■ Work required: Only the lines from the opening of the material through the one containing "프로젝트를 만들고 나서, 각각의" should be reproduced, each exactly as it stands.

■ Input for this task:

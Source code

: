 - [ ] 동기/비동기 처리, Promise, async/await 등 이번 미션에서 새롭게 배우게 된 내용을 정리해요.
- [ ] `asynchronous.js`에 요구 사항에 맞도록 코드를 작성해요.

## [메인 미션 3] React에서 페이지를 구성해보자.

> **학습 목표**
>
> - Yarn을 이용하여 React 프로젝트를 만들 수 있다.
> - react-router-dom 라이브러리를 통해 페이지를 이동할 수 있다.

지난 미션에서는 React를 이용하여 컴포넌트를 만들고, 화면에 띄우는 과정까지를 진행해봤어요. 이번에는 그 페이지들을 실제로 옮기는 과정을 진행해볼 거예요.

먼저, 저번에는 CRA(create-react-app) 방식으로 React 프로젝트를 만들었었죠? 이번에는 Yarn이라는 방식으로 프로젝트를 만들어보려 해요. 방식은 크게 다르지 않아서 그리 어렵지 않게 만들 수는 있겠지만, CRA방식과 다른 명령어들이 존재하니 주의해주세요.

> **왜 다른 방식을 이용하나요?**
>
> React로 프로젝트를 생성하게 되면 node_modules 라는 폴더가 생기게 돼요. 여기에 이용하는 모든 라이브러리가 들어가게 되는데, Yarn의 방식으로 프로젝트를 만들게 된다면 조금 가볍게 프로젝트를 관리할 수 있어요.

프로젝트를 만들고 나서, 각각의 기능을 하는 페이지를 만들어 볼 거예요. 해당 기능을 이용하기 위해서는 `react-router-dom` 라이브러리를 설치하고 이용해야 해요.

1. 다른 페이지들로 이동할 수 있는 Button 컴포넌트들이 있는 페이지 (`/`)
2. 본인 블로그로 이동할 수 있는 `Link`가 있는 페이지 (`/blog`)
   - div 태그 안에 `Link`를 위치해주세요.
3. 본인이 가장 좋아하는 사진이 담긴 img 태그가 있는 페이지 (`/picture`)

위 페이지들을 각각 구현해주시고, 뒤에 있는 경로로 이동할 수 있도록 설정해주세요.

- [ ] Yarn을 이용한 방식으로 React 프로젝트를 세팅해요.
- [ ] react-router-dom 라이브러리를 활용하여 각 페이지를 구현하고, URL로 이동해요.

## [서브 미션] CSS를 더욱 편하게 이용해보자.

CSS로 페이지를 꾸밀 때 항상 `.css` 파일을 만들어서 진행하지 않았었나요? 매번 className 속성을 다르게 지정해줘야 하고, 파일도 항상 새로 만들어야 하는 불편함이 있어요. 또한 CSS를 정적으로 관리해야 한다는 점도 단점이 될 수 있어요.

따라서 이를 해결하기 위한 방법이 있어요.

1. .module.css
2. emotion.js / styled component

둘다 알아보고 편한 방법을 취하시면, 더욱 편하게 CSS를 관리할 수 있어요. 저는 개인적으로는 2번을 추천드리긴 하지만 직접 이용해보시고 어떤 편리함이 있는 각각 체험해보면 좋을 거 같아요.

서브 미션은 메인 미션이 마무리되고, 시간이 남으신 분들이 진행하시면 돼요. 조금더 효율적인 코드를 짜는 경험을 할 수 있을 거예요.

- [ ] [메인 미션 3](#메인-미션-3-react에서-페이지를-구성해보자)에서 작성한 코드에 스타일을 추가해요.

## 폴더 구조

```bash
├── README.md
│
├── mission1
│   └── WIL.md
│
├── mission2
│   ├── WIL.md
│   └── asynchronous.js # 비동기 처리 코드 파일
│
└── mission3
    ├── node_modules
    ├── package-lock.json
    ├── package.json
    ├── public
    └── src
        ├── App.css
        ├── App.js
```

■ Exercise response:
Source code

: - [ ] 동기/비동기 처리, Promise, async/await 등 이번 미션에서 새롭게 배우게 된 내용을 정리해요.
- [ ] `asynchronous.js`에 요구 사항에 맞도록 코드를 작성해요.

## [메인 미션 3] React에서 페이지를 구성해보자.

> **학습 목표**
>
> - Yarn을 이용하여 React 프로젝트를 만들 수 있다.
> - react-router-dom 라이브러리를 통해 페이지를 이동할 수 있다.

지난 미션에서는 React를 이용하여 컴포넌트를 만들고, 화면에 띄우는 과정까지를 진행해봤어요. 이번에는 그 페이지들을 실제로 옮기는 과정을 진행해볼 거예요.

먼저, 저번에는 CRA(create-react-app) 방식으로 React 프로젝트를 만들었었죠? 이번에는 Yarn이라는 방식으로 프로젝트를 만들어보려 해요. 방식은 크게 다르지 않아서 그리 어렵지 않게 만들 수는 있겠지만, CRA방식과 다른 명령어들이 존재하니 주의해주세요.

> **왜 다른 방식을 이용하나요?**
>
> React로 프로젝트를 생성하게 되면 node_modules 라는 폴더가 생기게 돼요. 여기에 이용하는 모든 라이브러리가 들어가게 되는데, Yarn의 방식으로 프로젝트를 만들게 된다면 조금 가볍게 프로젝트를 관리할 수 있어요.

프로젝트를 만들고 나서, 각각의 기능을 하는 페이지를 만들어 볼 거예요. 해당 기능을 이용하기 위해서는 `react-router-dom` 라이브러리를 설치하고 이용해야 해요.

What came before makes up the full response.